Dai, H.; Shen, Y.; Chen, Q.; Li, L.; Xu, Z.; Li, M.; Xie, Y.; Zheng, J.; Pei, Y.; Zhang, J.; Sun, L.; Liu, Z. J.; Yu, J.

Abstract

Proteins exist as a continuum of conformational states, millions of snapshots of which are captured in every cryo-EM experiment. Current analysis reduces these snapshots to static density maps or discrete classes, discarding the dynamics encoded in the data. Continuous latent-space methods offer a promising alternative, yet whether their learned representations are physically grounded remains unresolved. Here, we show that cryo-EM data can be organized into a probabilistic conformational landscape in which latent density reflects the distribution of molecular states.
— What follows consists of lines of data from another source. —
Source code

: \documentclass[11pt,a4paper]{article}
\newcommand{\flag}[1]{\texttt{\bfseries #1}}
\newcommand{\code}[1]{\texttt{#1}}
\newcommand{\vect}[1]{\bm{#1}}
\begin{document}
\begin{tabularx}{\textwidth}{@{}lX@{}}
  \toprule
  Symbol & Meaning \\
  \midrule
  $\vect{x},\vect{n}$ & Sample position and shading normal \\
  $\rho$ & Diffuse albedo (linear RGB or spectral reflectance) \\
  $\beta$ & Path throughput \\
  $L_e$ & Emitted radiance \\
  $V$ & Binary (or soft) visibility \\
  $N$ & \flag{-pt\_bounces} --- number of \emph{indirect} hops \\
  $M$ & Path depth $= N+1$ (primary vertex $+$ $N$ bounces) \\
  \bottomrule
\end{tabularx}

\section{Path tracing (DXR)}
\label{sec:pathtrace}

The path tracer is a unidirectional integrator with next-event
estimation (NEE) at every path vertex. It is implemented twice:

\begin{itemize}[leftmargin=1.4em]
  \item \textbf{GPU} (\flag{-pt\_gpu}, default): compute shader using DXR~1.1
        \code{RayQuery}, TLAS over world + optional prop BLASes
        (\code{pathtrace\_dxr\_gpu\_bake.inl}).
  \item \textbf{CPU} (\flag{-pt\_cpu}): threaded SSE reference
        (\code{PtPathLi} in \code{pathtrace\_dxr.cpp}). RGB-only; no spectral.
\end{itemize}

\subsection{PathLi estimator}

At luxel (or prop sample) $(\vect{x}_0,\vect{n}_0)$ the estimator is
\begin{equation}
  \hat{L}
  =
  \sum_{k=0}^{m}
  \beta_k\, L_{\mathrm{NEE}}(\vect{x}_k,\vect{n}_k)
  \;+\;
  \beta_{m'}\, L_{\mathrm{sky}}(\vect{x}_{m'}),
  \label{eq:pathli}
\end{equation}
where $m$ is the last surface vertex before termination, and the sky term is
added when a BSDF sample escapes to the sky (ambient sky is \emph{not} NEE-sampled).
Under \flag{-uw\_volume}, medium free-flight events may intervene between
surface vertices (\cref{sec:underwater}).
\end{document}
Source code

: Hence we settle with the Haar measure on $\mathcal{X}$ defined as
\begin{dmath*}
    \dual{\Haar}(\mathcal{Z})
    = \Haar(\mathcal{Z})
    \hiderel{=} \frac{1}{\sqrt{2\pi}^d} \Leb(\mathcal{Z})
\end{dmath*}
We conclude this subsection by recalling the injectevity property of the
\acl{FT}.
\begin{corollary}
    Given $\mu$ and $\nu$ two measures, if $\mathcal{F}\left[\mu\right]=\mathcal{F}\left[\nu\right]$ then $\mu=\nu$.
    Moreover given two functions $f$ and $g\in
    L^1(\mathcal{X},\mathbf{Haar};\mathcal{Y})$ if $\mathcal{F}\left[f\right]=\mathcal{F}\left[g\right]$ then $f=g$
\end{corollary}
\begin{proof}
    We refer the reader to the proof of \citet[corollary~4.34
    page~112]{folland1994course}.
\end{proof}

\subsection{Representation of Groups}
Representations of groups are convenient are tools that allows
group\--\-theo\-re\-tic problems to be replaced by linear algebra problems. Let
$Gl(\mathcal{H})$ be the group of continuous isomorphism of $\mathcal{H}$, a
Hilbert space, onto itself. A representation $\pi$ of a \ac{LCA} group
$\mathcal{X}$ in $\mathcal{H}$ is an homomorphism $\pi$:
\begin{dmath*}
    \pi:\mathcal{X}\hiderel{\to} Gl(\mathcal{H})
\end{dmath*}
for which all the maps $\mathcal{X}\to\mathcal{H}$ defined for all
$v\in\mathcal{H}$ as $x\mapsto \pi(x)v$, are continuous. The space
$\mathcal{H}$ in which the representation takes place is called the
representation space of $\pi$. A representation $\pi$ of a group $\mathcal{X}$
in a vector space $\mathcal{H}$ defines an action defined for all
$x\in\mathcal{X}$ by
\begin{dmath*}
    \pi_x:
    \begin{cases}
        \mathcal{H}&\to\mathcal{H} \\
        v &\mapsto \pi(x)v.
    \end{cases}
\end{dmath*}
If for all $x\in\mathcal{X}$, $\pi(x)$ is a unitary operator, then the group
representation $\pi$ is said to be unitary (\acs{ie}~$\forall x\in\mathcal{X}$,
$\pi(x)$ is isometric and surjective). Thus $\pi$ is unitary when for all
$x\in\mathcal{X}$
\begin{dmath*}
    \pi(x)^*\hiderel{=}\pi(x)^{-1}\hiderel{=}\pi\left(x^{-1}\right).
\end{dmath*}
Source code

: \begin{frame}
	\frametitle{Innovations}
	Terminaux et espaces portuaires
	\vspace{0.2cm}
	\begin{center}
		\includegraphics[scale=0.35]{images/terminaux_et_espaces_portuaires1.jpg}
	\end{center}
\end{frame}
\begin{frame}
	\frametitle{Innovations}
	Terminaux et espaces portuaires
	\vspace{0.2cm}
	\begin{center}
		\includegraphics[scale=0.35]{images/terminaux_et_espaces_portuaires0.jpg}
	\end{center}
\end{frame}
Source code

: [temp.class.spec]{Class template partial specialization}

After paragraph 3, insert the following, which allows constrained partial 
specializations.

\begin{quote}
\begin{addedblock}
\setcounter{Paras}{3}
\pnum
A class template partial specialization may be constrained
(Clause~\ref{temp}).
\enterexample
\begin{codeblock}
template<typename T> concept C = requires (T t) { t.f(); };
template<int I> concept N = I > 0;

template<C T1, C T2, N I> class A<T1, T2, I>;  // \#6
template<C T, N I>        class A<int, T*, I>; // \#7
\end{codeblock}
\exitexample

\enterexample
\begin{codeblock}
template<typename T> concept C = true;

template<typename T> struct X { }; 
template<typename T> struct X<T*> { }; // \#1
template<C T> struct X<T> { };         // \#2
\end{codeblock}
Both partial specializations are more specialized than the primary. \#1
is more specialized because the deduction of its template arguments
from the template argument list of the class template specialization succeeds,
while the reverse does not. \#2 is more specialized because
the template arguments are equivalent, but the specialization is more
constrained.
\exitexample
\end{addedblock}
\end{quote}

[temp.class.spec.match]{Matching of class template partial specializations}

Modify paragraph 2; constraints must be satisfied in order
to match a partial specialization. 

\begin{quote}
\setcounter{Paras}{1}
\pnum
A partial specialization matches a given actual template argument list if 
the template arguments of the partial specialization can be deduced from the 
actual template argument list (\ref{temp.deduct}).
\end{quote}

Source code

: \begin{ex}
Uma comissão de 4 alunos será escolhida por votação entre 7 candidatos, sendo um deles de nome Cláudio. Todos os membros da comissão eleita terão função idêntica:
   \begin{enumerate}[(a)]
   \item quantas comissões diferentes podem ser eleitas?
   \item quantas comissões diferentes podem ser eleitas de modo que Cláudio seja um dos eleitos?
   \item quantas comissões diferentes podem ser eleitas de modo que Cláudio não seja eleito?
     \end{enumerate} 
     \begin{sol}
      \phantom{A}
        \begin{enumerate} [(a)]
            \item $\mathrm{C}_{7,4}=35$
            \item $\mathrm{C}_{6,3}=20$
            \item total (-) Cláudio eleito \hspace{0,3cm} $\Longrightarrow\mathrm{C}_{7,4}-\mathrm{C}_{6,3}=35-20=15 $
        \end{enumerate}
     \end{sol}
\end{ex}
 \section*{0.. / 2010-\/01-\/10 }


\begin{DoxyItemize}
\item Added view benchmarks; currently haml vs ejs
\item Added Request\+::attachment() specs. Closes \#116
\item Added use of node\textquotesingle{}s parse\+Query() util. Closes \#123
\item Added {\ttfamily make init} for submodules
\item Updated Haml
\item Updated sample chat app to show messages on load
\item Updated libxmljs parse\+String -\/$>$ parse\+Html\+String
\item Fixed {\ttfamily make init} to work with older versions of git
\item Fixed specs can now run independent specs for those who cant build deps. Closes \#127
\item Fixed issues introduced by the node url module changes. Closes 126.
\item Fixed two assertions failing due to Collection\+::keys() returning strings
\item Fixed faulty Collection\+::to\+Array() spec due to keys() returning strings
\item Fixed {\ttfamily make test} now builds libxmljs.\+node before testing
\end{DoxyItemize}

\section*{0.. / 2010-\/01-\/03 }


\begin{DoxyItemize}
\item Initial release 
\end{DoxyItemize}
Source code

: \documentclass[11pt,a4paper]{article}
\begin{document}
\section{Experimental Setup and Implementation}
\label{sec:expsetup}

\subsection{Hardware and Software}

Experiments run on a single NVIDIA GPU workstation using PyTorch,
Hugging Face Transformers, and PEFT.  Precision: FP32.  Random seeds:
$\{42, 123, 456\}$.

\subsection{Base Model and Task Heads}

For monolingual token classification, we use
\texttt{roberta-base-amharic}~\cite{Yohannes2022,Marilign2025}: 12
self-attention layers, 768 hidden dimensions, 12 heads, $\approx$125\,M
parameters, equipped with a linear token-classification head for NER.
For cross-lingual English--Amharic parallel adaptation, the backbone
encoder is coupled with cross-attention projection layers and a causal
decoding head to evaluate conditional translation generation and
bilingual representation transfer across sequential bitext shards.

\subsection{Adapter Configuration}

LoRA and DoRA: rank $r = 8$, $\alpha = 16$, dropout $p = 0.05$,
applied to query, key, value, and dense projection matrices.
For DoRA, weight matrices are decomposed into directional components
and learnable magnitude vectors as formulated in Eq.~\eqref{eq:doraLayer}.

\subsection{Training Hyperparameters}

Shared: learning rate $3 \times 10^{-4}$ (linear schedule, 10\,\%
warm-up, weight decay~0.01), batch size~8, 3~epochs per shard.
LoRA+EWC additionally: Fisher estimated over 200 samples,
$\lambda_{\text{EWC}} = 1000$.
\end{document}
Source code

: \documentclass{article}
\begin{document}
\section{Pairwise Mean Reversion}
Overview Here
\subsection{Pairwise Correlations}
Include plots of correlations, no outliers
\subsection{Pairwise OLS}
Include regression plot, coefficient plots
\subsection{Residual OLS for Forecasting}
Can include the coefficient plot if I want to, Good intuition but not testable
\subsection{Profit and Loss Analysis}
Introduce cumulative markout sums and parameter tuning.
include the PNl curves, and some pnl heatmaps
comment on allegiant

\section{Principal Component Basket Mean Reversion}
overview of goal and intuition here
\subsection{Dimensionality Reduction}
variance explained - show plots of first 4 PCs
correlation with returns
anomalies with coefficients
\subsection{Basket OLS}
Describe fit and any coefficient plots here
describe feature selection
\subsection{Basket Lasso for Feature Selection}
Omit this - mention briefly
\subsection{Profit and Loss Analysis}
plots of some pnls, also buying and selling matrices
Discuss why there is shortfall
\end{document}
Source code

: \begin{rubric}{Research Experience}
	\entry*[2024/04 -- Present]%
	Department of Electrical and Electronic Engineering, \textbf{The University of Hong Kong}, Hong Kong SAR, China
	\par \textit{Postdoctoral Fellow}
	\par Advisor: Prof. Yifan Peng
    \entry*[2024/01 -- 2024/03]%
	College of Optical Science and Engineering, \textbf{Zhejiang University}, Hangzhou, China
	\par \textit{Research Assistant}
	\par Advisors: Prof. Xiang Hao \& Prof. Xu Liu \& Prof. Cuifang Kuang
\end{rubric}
We demonstrate that this landscape is both physically grounded and experimentally actionable. For integrin v{beta}8, the learned landscape shows strong agreement with independently derived molecular dynamics simulations, supporting its physical plausibility. Additionally, the landscape reveals biologically meaningful organization of molecular states, including a spectrum of states in LIS1-mediated dynein activation, from dominant conformations to low-population intermediates defined by distinct binding stoichiometries, and continuous conformational pathways in KCTD5/CUL3NTD/G{beta}{gamma} complex that are consistent with prior simulations. Probability-guided particle selection further improves reconstruction quality, closing the loop from landscape to structure determination. These results establish that cryo-EM data encode a latent conformational landscape that can be directly exploited for structural reconstruction, discovery, and interpretation.